| Your instructions |
Each line of the data below either holds "branch" or does not. Report how many do, and only that.

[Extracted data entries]

+---+

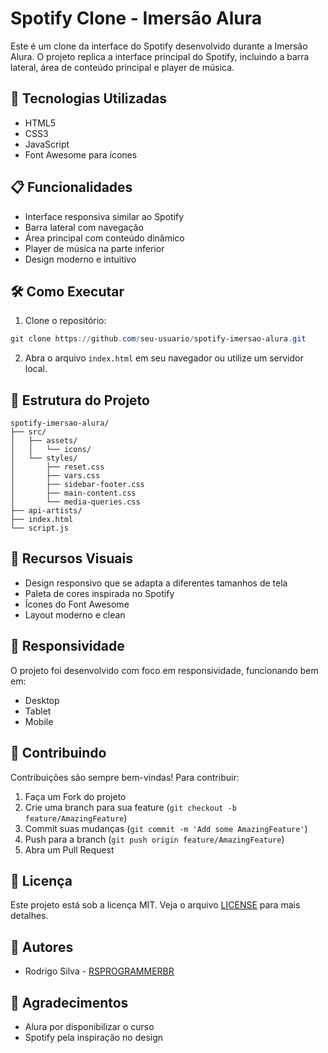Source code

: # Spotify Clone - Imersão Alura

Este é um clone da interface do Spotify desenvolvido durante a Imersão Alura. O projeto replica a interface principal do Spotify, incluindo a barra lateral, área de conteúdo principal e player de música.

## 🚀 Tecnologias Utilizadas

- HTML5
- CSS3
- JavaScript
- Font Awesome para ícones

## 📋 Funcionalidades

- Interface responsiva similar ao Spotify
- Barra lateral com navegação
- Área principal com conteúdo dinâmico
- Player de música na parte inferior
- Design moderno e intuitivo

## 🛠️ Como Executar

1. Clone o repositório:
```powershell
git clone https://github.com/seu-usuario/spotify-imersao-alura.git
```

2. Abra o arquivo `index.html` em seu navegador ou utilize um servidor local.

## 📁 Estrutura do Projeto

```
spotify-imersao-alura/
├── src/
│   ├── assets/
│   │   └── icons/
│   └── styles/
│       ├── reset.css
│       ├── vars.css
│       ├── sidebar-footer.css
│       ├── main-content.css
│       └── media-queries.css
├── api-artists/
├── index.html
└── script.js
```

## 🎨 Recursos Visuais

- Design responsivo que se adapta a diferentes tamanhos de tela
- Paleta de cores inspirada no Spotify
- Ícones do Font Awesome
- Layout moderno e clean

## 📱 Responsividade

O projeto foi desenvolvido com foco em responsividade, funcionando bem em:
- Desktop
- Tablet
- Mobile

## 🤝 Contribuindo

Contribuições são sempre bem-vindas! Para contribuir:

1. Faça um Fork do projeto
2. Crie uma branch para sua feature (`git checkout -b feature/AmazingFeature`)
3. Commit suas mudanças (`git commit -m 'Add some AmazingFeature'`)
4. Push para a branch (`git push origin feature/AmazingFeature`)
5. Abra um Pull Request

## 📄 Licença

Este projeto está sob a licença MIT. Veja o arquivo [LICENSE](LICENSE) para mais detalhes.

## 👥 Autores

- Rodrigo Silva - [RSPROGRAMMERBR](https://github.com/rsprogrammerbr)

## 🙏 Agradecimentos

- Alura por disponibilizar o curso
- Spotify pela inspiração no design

+---+

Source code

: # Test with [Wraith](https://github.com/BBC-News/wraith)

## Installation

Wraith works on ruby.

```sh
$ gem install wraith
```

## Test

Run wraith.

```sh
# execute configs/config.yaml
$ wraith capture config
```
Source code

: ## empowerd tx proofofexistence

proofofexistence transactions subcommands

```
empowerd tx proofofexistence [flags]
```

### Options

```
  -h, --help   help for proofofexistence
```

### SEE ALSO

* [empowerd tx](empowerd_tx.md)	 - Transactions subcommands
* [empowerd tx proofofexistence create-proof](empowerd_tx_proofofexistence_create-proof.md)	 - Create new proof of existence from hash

+---+

| Answer to the problem |
2